Für die SPD lauten die Schwerpunktthemen Kinder, Familien, Soziales, Kindergärten, Bildung, Kultur und Finanzen. Klinke: „Das Geld muss bei der Bevölkerung ankommen. Wir wollen investieren, gestalten und Schulden abbauen. Wer zu wenig investiert, zahlt in Zukunft mehr.“

Die Übernahme der Sana-Kliniken durch die Ameos-Gruppe sei ein sehr entscheidender Punkt auf der Klausursitzung gewesen. Die Fraktion habe sich dazu eindeutig positioniert: Erhalt der 1200 Arbeitsplätze mit den Tarifverträgen und Beibehaltung der vier Standorte.

Auf Initiative der SPD-Fraktion unterstütze der Kreis das neue Frauenhaus im kommenden Haushalt mit 125 000 Euro. Auch dem SPD-Antrag zur Übernahme der Kosten von Verhütungsmitteln wurde im Fachausschuss zugestimmt, so dass 40 000 Euro dafür bereitgestellt werden. Weiter werden Schuldnerberatungsstellen unterstützt, der Zuschuss wird um 80 000 auf jährlich 240 000 Euro erhöht.

Dann hat die SPD noch allen Grund zum Jubeln. Ihre seit Jahren erhobene Forderung, dass der Elternanteil an der Schülerbeförderung wegfallen möge, wird erfüllt. Für das Schuljahr 2019/2020 werden bis zur 10. Klasse keine Schülerbeförderungskosten mehr erhoben, die Fahrten zur Schule sind für die Eltern kostenlos. Jetzt werde sich die Fraktion dafür einsetzen, dass auch die Schüler ab Klasse 11, Berufsschüler und Auszubildende, gebührenfrei zu ihren Bildungseinrichtungen fahren können.

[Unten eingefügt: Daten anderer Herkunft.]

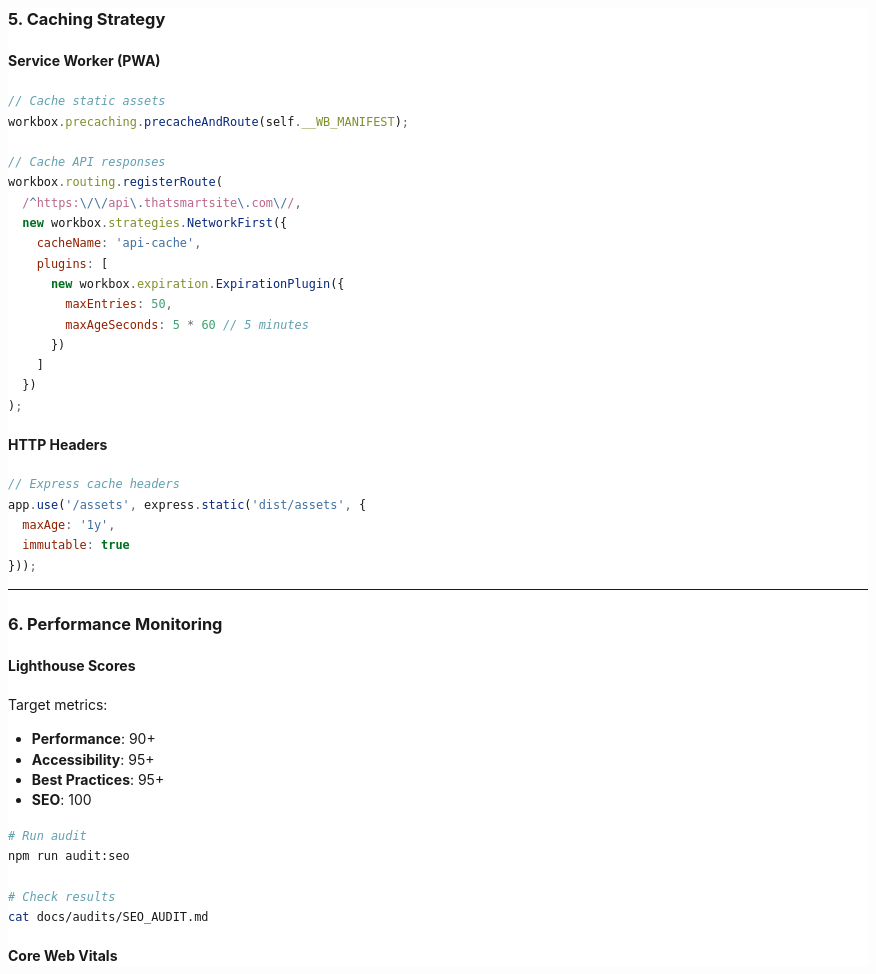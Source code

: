 
### 5. Caching Strategy

#### Service Worker (PWA)
```javascript
// Cache static assets
workbox.precaching.precacheAndRoute(self.__WB_MANIFEST);

// Cache API responses
workbox.routing.registerRoute(
  /^https:\/\/api\.thatsmartsite\.com\//,
  new workbox.strategies.NetworkFirst({
    cacheName: 'api-cache',
    plugins: [
      new workbox.expiration.ExpirationPlugin({
        maxEntries: 50,
        maxAgeSeconds: 5 * 60 // 5 minutes
      })
    ]
  })
);
```

#### HTTP Headers
```javascript
// Express cache headers
app.use('/assets', express.static('dist/assets', {
  maxAge: '1y',
  immutable: true
}));
```

---

### 6. Performance Monitoring

#### Lighthouse Scores

Target metrics:
- **Performance**: 90+
- **Accessibility**: 95+
- **Best Practices**: 95+
- **SEO**: 100

```bash
# Run audit
npm run audit:seo

# Check results
cat docs/audits/SEO_AUDIT.md
```

#### Core Web Vitals
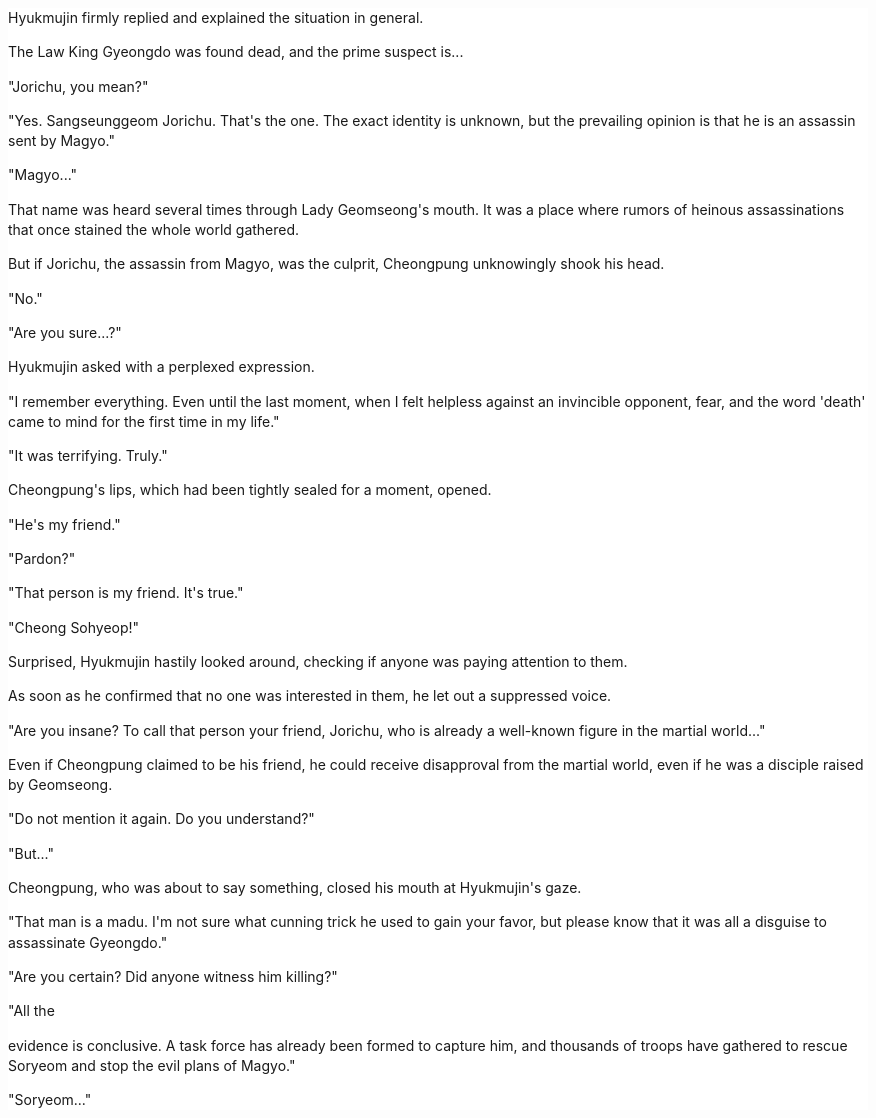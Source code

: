 Hyukmujin firmly replied and explained the situation in general.

The Law King Gyeongdo was found dead, and the prime suspect is...

"Jorichu, you mean?"

"Yes. Sangseunggeom Jorichu. That's the one. The exact identity is unknown, but the prevailing opinion is that he is an assassin sent by Magyo."

"Magyo..."

That name was heard several times through Lady Geomseong's mouth. It was a place where rumors of heinous assassinations that once stained the whole world gathered.

But if Jorichu, the assassin from Magyo, was the culprit, Cheongpung unknowingly shook his head.

"No."

"Are you sure...?"

Hyukmujin asked with a perplexed expression.

"I remember everything. Even until the last moment, when I felt helpless against an invincible opponent, fear, and the word 'death' came to mind for the first time in my life."

"It was terrifying. Truly."

Cheongpung's lips, which had been tightly sealed for a moment, opened.

"He's my friend."

"Pardon?"

"That person is my friend. It's true."

"Cheong Sohyeop!"

Surprised, Hyukmujin hastily looked around, checking if anyone was paying attention to them.

As soon as he confirmed that no one was interested in them, he let out a suppressed voice.

"Are you insane? To call that person your friend, Jorichu, who is already a well-known figure in the martial world..."

Even if Cheongpung claimed to be his friend, he could receive disapproval from the martial world, even if he was a disciple raised by Geomseong.

"Do not mention it again. Do you understand?"

"But..."

Cheongpung, who was about to say something, closed his mouth at Hyukmujin's gaze.

"That man is a madu. I'm not sure what cunning trick he used to gain your favor, but please know that it was all a disguise to assassinate Gyeongdo."

"Are you certain? Did anyone witness him killing?"

"All the

 evidence is conclusive. A task force has already been formed to capture him, and thousands of troops have gathered to rescue Soryeom and stop the evil plans of Magyo."

"Soryeom..."
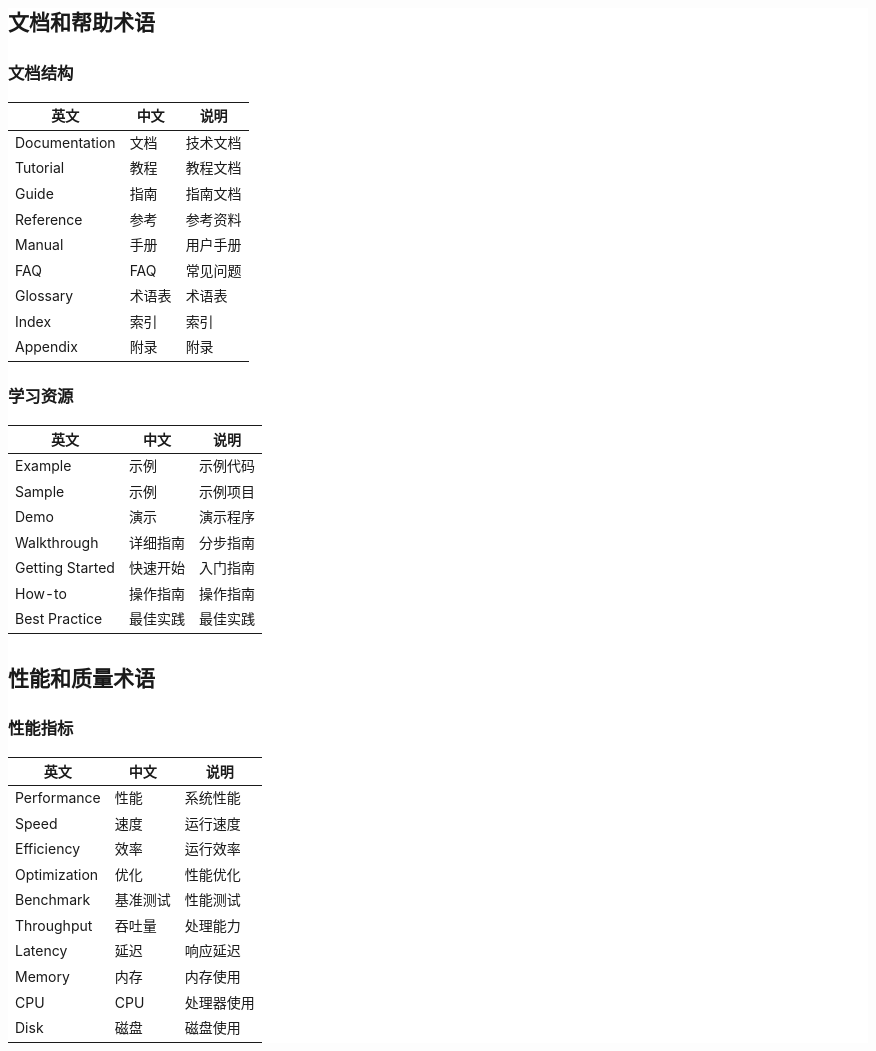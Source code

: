 ## 文档和帮助术语

### 文档结构
| 英文 | 中文 | 说明 |
|------|------|------|
| Documentation | 文档 | 技术文档 |
| Tutorial | 教程 | 教程文档 |
| Guide | 指南 | 指南文档 |
| Reference | 参考 | 参考资料 |
| Manual | 手册 | 用户手册 |
| FAQ | FAQ | 常见问题 |
| Glossary | 术语表 | 术语表 |
| Index | 索引 | 索引 |
| Appendix | 附录 | 附录 |

### 学习资源
| 英文 | 中文 | 说明 |
|------|------|------|
| Example | 示例 | 示例代码 |
| Sample | 示例 | 示例项目 |
| Demo | 演示 | 演示程序 |
| Walkthrough | 详细指南 | 分步指南 |
| Getting Started | 快速开始 | 入门指南 |
| How-to | 操作指南 | 操作指南 |
| Best Practice | 最佳实践 | 最佳实践 |

## 性能和质量术语

### 性能指标
| 英文 | 中文 | 说明 |
|------|------|------|
| Performance | 性能 | 系统性能 |
| Speed | 速度 | 运行速度 |
| Efficiency | 效率 | 运行效率 |
| Optimization | 优化 | 性能优化 |
| Benchmark | 基准测试 | 性能测试 |
| Throughput | 吞吐量 | 处理能力 |
| Latency | 延迟 | 响应延迟 |
| Memory | 内存 | 内存使用 |
| CPU | CPU | 处理器使用 |
| Disk | 磁盘 | 磁盘使用 |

Bei der Klausurtagung der CDU-Kreistagsfraktion ging es unter anderem um die Kinderbetreuung. Quelle: hfr

Zwei Millionen für Straßen und Radwege

Die Mitglieder der CDU Kreistagsfraktion kamen zu einer zweitägigen Klausurtagung unter der Leitung des CDU-Fraktionsvorsitzenden Timo Gaarz in Timmendorfer Strand zusammen. Gaarz berichtete, dass mit dem Zukunftsprogramm 2030 für Kreisstraßen und Radwege zusätzlich mindestens zwei Millionen Euro zur Verfügung gestellt werden und damit der bisherige Haushaltsansatz verdoppelt wird. Auch werden weiterhin zusätzliche Mittel für energetische Maßnahmen sowie für die Bauunterhaltung der Kreisberufsschulen eingestellt.

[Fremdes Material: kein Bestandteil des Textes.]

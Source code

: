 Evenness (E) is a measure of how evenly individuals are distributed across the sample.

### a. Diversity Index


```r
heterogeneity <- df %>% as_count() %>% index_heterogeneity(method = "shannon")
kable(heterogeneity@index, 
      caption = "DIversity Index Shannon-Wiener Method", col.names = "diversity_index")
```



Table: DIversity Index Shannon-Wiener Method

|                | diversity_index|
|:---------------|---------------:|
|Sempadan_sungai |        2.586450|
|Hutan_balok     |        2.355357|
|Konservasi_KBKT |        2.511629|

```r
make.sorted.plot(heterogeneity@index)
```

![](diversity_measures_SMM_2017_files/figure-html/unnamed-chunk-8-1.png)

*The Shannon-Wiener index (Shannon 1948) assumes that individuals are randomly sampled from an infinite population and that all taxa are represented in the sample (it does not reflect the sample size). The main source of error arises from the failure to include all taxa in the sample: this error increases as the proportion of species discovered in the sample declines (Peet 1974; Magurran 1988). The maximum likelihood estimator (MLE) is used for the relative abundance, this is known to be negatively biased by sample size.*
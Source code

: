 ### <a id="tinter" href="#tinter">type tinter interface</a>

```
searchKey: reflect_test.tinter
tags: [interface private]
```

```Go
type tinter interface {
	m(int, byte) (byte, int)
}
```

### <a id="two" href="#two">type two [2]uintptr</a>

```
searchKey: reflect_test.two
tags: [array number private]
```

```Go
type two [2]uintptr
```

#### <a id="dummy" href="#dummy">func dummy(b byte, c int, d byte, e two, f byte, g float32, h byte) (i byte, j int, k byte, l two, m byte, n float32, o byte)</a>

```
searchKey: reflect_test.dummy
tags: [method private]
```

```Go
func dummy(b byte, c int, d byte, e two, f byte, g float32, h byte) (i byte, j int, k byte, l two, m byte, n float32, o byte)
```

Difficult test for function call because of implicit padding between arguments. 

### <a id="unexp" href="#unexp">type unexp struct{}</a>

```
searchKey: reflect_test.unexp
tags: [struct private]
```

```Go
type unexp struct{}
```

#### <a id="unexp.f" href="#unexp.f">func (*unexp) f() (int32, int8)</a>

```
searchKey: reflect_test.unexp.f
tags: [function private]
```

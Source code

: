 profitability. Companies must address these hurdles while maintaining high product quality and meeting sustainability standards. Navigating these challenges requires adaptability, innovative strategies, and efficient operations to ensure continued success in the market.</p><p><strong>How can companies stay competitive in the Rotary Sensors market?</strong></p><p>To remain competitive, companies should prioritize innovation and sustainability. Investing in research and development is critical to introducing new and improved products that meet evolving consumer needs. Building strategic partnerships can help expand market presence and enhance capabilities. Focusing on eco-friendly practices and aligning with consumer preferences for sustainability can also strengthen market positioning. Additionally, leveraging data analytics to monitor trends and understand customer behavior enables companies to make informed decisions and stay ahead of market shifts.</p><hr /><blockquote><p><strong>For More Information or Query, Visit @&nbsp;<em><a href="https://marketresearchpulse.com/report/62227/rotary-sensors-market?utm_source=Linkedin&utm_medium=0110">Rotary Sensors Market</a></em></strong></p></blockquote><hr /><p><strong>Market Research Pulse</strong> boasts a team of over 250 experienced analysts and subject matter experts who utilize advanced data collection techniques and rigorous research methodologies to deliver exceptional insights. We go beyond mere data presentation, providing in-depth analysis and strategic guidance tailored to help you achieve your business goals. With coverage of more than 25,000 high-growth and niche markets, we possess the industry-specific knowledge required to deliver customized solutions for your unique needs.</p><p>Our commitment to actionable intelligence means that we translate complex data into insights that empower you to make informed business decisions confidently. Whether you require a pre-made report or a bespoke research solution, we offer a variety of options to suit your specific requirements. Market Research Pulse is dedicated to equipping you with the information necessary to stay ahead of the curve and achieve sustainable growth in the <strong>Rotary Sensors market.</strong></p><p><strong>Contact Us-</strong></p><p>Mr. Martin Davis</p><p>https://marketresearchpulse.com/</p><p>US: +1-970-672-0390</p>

Für das kommende Jahr sieht die CDU-Kreistagsfraktion einen politischen Schwerpunkt neben dem Ausbau des Öffentlichen Personennahverkehrs in einer kostenfreien Nutzung für Schüler und Azubis sowie im Kernbereich der Kinder- und Jugendhilfe. Die CDU möchte dafür sorgen, dass die Zahl der Betreuungsplätze bedarfsgerecht unter anderem aufgrund der Arbeitszeiten im Tourismus sowie im Gesundheitswesen ausgebaut und die Ausbildung von qualifiziertem Personal verstärkt wird.

Elf Millionen Euro Überschuss

Die hohe Verschuldung des Kreises konnte von 2009 mit 89 Millionen Euro Schulden auf jetzt 44 Millionen Euro gesenkt werden. Der Jahresüberschuss für das Jahr 2019 wird über 11 Millionen Euro betragen.

Kinder- und Familienfreundlichkeit müsse weiterhin ein Markenzeichen für den Kreis Ostholstein sein. Gute zeitlich passende und qualitative Angebote zur Kinderbetreuung unterstützten die Vereinbarkeit von Familie und Beruf. Gaarz: „Daher möchten wir gerne ein Gesamtkonzept für die Neuausrichtung der Kindertagesstätten sowie der Kindertagespflege im nächsten Jahr auf den Weg bringen und in den Fachausschüssen diskutieren.“

Eine ganzheitliche Betrachtung der Leistungen der Kinder- und Jugendhilfe ist aus Sicht der CDU besser, als politisches Stückwerk zu schaffen. Dafür sei der Bereich der Kinder- und Jugendhilfe als Kernbereich des Kreises einfach zu bedeutend. „Wir können jetzt wieder verstärkt deutlichere Akzente setzen, und diese Chance sollten wir als Kreis mit allen Akteuren in diesem Bereich nutzen“, sagte Gaarz.

FDP sorgt sich ums platte Land

Die FDP tagte ebenfalls in Timmendorfer Strand. Themen waren unter anderem der Breitbandausbau auf dem flachen Land und der Öffentliche Personennahverkehr. Hierzu hielt Horst Weppler von der Kreisverwaltung einen Vortrag. Er berichtete, dass über ein spezielles Konzept, eine Kombination von Linien- und Anrufbus, deutlich mehr Dorfschaften erreicht werden sollen.